The Confederate States collapse by the middle of 1863 as Conscription is opposed by the President and as the individual states look to their own defense, 'hanging separately' rather than hanging together. Stephens was a strict Constitutionalist and supported States Rights against any move toward centralization or central government power. He was therefore IOTL estranged from President Davis and exiled himself home to Georgia.
The result is, conversely, indeed probably the better outcome for the CS as a previous poster posited. An early victory forecloses on Emancipationist sentiment, possibly the Proclamation itself. The 'peculiar institution' is severely weakened but may eke out a dying existence into the 1880s, ending due to a lack of labor and exhausted land as well as territorial prohibition.
The political effect of early readmission is, with Tennessee, Arkansas, Louisiana and likely Virginia and North Carolina voting in 1864, a Democrat victory of the Seymour type. No Reconstruction or Freedmen's Bureau. By 1868, with all the seceded states back and slavery dying, political debate on the other issues - capitalism, internal construction etc (railways and tariffs). It is more likely that the Southern Transcontinental Route will be chosen (easier connections and symbolically and militarily binding the country) either alone or in parallel to the Northern Route. The Republicans may well retake the White House but the battle of ideas will be strongly contested as the U.S. is still tied to old ways. Pretty much only Slavery, Secession have been solved. The McKinley-Bryan battle will take place later I imagine, as the period of Republican dominance that pushed the country into a state where Industrial Capitalism and new ideas could win does not occur.

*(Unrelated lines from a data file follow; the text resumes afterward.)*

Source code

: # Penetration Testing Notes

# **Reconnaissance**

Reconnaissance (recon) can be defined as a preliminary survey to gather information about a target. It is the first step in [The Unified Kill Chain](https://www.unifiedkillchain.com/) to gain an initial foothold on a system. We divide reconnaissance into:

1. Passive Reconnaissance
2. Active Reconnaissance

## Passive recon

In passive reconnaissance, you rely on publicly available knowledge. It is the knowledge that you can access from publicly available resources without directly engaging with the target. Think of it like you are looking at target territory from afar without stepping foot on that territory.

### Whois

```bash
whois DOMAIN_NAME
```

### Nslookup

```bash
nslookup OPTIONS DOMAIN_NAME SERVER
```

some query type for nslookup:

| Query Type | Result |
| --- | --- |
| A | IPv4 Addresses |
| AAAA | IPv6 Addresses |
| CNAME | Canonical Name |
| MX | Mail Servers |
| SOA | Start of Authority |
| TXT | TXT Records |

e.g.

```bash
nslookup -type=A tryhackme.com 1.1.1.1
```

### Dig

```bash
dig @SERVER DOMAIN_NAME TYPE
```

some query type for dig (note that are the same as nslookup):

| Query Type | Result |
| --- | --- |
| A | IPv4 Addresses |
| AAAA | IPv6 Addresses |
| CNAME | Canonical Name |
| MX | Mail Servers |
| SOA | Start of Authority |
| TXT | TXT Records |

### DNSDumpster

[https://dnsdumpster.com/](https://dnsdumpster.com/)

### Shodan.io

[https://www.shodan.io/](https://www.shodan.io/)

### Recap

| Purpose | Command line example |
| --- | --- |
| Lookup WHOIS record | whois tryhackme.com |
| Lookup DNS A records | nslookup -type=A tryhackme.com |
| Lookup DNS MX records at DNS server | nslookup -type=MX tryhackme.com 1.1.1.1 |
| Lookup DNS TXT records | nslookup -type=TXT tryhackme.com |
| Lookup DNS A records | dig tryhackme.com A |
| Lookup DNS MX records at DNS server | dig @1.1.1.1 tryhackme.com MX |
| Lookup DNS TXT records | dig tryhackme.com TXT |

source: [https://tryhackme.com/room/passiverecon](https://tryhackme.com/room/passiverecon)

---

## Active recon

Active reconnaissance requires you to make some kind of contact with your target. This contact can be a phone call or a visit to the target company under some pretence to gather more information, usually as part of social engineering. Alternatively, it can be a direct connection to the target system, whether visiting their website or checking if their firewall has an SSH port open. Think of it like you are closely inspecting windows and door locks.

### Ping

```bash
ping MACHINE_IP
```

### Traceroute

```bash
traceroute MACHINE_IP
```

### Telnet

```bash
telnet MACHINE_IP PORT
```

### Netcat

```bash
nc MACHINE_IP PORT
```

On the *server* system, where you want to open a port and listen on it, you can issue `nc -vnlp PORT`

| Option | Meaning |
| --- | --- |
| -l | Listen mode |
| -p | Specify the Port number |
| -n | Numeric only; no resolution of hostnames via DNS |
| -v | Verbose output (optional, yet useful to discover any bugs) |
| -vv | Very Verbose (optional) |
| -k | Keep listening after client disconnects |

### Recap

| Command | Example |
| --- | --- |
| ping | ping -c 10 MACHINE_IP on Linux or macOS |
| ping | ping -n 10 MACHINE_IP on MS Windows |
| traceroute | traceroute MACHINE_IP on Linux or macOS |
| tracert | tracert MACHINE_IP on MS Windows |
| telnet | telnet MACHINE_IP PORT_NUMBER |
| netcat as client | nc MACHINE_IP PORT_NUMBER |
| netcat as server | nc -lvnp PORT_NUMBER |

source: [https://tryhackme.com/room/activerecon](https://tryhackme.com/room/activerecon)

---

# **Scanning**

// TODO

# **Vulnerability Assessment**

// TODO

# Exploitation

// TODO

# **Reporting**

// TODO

On the foreign front, will the U.S. put Juarez back on the 'throne' in Mexico? The French adventure will be scotched practically in the cradle, but will the Democrats be willing to restore a mixed-blood Indian and rabble-rouser to a failed Presidency? Will Lincoln's government, notwithstanding the great man's public support for the mestizo? Other than that, the United States will be as isolationist as historically. The conquering of the West will I expect take place largely as it did historically - on the one hand, the war finishes earlier, on the other devastation and disruption isn't as bad so there is a little less drive to move. One possible change is a lot more black emigration west from ex-slaves and runaways (the Dred Scott decisions and Fugitive Slave Laws are moot and the Territories are free territory where slavery is not presumed) and concurrent colonisation of Liberia, a government-sponsored project to lance the boil of black presence in the US, blamed for the war. So we could see the West 5% black (given 10% of the total population, that would be several times historical levels) and total slave and free-black population reduced by a quarter. Black codes will exist in the North to encourage the emigration of blacks from those States. It will be a significant political struggle which, outside of New England, will be successful.